HOW TO COMPLETE THIS TASK — Please return the lines below verbatim, beginning at the one that has "리소스 처리(국제화에 사용)" and stopping after the one that has "애플리케이션 계층 특정", and add no other lines.

(Source texts of formatted documents)

[Start of section]

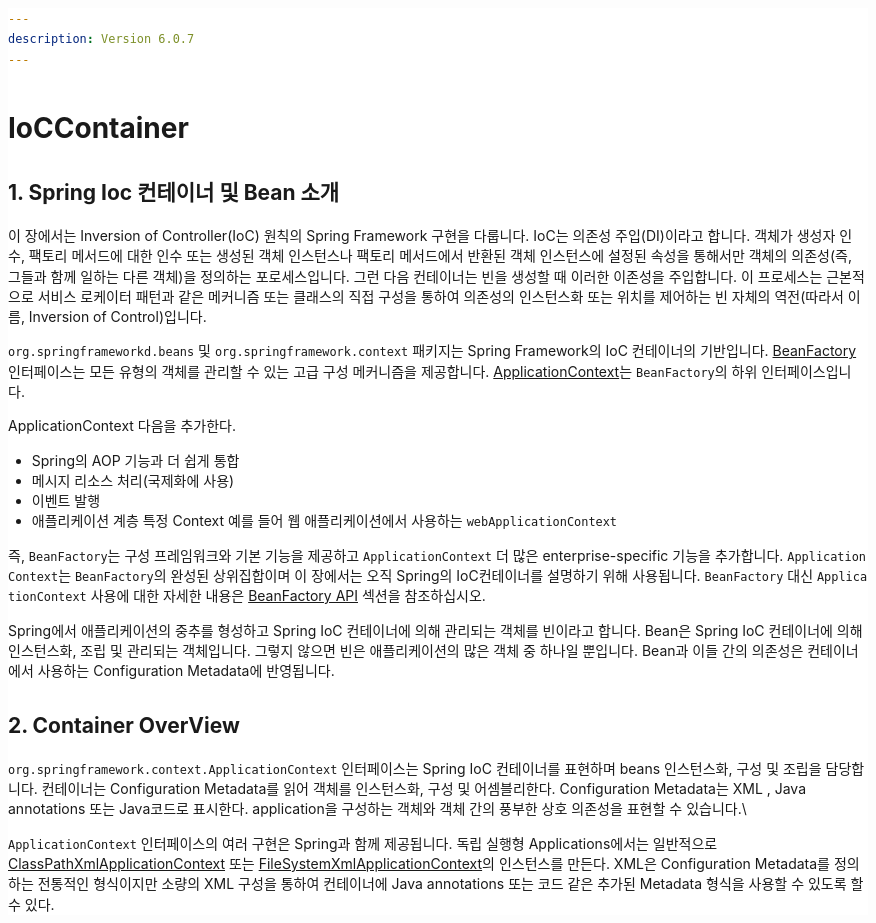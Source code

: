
```yaml
---
description: Version 6.0.7
---
```


# IoCContainer

## 1. Spring Ioc 컨테이너 및 Bean 소개



이 장에서는 Inversion of Controller(IoC) 원칙의 Spring Framework 구현을 다룹니다. IoC는 의존성 주입(DI)이라고 합니다. 객체가 생성자 인수, 팩토리 메서드에 대한 인수 또는 생성된 객체 인스턴스나 팩토리 메서드에서 반환된 객체 인스턴스에 설정된 속성을 통해서만 객체의 의존성(즉, 그들과 함께 일하는 다른 객체)을 정의하는 포로세스입니다. 그런 다음 컨테이너는 빈을 생성할 때 이러한 이존성을 주입합니다. 이 프로세스는 근본적으로 서비스 로케이터 패턴과 같은 메커니즘 또는 클래스의 직접 구성을 통하여 의존성의 인스턴스화 또는 위치를 제어하는 빈 자체의 역전(따라서 이름, Inversion of Control)입니다.



`org.springframeworkd.beans` 및 `org.springframework.context` 패키지는 Spring Framework의 IoC 컨테이너의 기반입니다. [BeanFactory](https://docs.spring.io/spring-framework/docs/6.0.7/javadoc-api/org/springframework/beans/factory/BeanFactory.html) 인터페이스는 모든 유형의 객체를 관리할 수 있는 고급 구성 메커니즘을 제공합니다. [ApplicationContext](https://docs.spring.io/spring-framework/docs/6.0.7/javadoc-api/org/springframework/context/ApplicationContext.html)는 `BeanFactory`의 하위 인터페이스입니다.

ApplicationContext 다음을 추가한다.

* Spring의 AOP 기능과 더 쉽게 통합
* 메시지 리소스 처리(국제화에 사용)
* 이벤트 발행
* 애플리케이션 계층 특정 Context 예를 들어 웹 애플리케이션에서 사용하는 `webApplicationContext`

즉, `BeanFactory`는 구성 프레임워크와 기본 기능을 제공하고 `ApplicationContext` 더 많은 enterprise-specific 기능을 추가합니다. `ApplicationContext`는 `BeanFactory`의 완성된 상위집합이며 이 장에서는 오직 Spring의 IoC컨테이너를 설명하기 위해 사용됩니다. `BeanFactory` 대신 `ApplicationContext` 사용에 대한 자세한 내용은 [BeanFactory API](https://docs.spring.io/spring-framework/docs/current/reference/html/core.html#beans-beanfactory) 섹션을 참조하십시오.



Spring에서 애플리케이션의 중추를 형성하고 Spring IoC 컨테이너에 의해 관리되는 객체를 빈이라고 합니다. Bean은 Spring IoC 컨테이너에 의해 인스턴스화, 조립 및 관리되는 객체입니다. 그렇지 않으면 빈은 애플리케이션의 많은 객체 중 하나일 뿐입니다. Bean과 이들 간의 의존성은 컨테이너에서 사용하는 Configuration Metadata에 반영됩니다.



## 2. Container OverView



`org.springframework.context.ApplicationContext` 인터페이스는 Spring IoC 컨테이너를 표현하며 beans 인스턴스화, 구성 및 조립을 담당합니다. 컨테이너는 Configuration Metadata를 읽어 객체를 인스턴스화, 구성 및 어셈블리한다. Configuration Metadata는 XML , Java annotations 또는 Java코드로 표시한다. application을 구성하는 객체와 객체 간의 풍부한 상호 의존성을 표현할 수 있습니다.\


`ApplicationContext` 인터페이스의 여러 구현은 Spring과 함께 제공됩니다. 독립 실행형 Applications에서는 일반적으로 [ClassPathXmlApplicationContext](https://docs.spring.io/spring-framework/docs/6.0.7/javadoc-api/org/springframework/context/support/ClassPathXmlApplicationContext.html) 또는 [FileSystemXmlApplicationContext](https://docs.spring.io/spring-framework/docs/6.0.7/javadoc-api/org/springframework/context/support/FileSystemXmlApplicationContext.html)의 인스턴스를 만든다. XML은 Configuration Metadata를 정의하는 전통적인 형식이지만 소량의 XML 구성을 통하여 컨테이너에 Java annotations 또는 코드 같은 추가된 Metadata 형식을 사용할 수 있도록 할 수 있다.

[End of section]

SOLUTION FOR THIS EXERCISE —
* 메시지 리소스 처리(국제화에 사용)
* 이벤트 발행
* 애플리케이션 계층 특정 Context 예를 들어 웹 애플리케이션에서 사용하는 `webApplicationContext`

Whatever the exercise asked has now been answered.